U.S. Muslims meet French ambassador on Hijab ban
Representatives of the Council on American-Islamic Relations (CAIR) met yesterday with French Ambassador Jean-David Levitte to deliver a letter for French President Jacques Chirac opposing his call to ban Islamic head scarves, or hijab, in public schools.
CAIR's letter read in part:
"Unlike a cross, which is not an obligation for Christians to wear, hijabs, yarmulkes and turbans are not "symbols" that can be removed without abandoning religious responsibilities. Rather, hijab is a religious obligation and for many French women, any ban on a woman's right to freely exercise her faith by wearing hijab may be seen as an indirect prohibition on Islam in France...

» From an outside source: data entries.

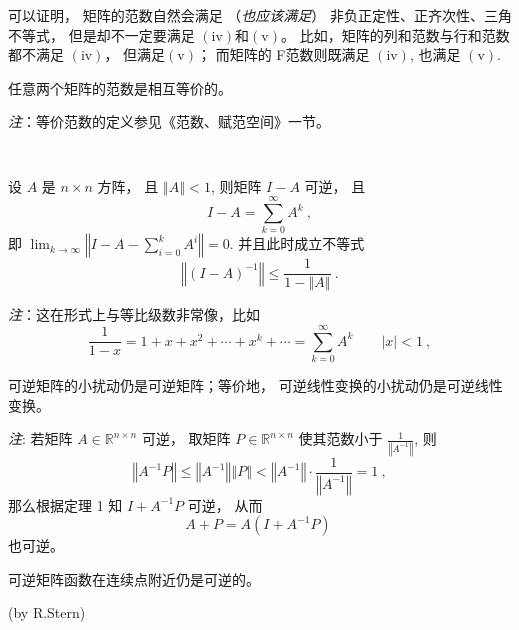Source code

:  可以证明， 矩阵的范数自然会满足 （\textsl{也应该满足}） 非负正定性、正齐次性、三角不等式， 但是却不一定要满足 $(\mathrm{iv})$和$(\mathrm{v})$。 比如，矩阵的列和范数与行和范数都不满足 $(\mathrm{iv})$， 但满足$(\mathrm{v})$； 而矩阵的 F范数则既满足 $(\mathrm{iv})$, 也满足 $(\mathrm{v})$. 



\begin{theorem}{}
任意两个矩阵的范数是相互等价的。 

\textsl{注}：等价范数的定义参见《范数、赋范空间》一节。
\end{theorem}
\verb| |

\begin{theorem}{}
设 $A$ 是 $n\times n$ 方阵， 且 $\left\Vert A\right\Vert <1$, 则矩阵 $I-A$
可逆， 且 
\[
I-A=\sum_{k=0}^{\infty}A^{k}~,
\]
即 ${\displaystyle \lim_{k\rightarrow\infty}}\left\Vert I-A-{\displaystyle \sum_{i=0}^{k}A^{i}}\right\Vert =0.$
并且此时成立不等式
\[
\left\Vert (I-A)^{-1}\right\Vert \leqslant{\displaystyle \frac{1}{1-\left\Vert A\right\Vert }~.}
\]
\end{theorem}
\textsl{注}：这在形式上与等比级数非常像，比如
\[
{\displaystyle \frac{1}{1-x}=1+x+x^{2}+\cdots+x^{k}+\cdots=\sum_{k=0}^{\infty}A^{k}\quad\quad|x|<1}~,\]


\begin{corollary}{}
可逆矩阵的小扰动仍是可逆矩阵；等价地， 可逆线性变换的小扰动仍是可逆线性变换。
\end{corollary}

\textsl{注}: 若矩阵 $A\in\mathbb{R}^{n\times n}$ 可逆， 取矩阵 $P\in\mathbb{R}^{n\times n}$
使其范数小于 $\frac{1}{\left\Vert A^{-1}\right\Vert }$, 则
\[
\left\Vert A^{-1}P\right\Vert \leqslant\left\Vert A^{-1}\right\Vert \left\Vert P\right\Vert <\left\Vert A^{-1}\right\Vert \cdot{\displaystyle \frac{1}{\left\Vert A^{-1}\right\Vert }=1~,}
\]
那么根据定理 1 知 $I+A^{-1}P$ 可逆， 从而
\[
A+P=A(I+A^{-1}P)~
\]
也可逆。 

\begin{corollary}{}
可逆矩阵函数在连续点附近仍是可逆的。
\end{corollary} 

(by R.Stern)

The European Convention on Human Rights, a hallmark treaty for the protection of human rights in Europe, states that '...Everyone has the right to freedom of thought, conscience and religion....' The convention continues to say that, 'this right includes, [whether] alone or in a community with others and in public or private...freedom to...manifest his religion or belief, in worship, teaching, practice and observance.' Unfortunately, it seems as though the proposed legislation would be in violation of the Convention as well...
We hope that you will reconsider the proposed legislation, in light of the concerns enumerated above and with a continued goal of strengthening the ideals of democracy, religious freedom, and interfaith harmony in France and around the world."
"Our meeting with the Ambassador was frank and constructive," said Nihad Awad, CAIR executive director. "It marked the beginning of what we hope to be an on-going dialogue with France."
The 90-minute meeting took place at the French embassy in Washington, D.C. Attendees included CAIR officials and a representative from the Muslim Student Association of the United States and Canada (MSA).
CAIR, America's largest Islamic civil liberties group, is headquartered in Washington, D.C., and has 25 regional offices and chapters nationwide and in Canada.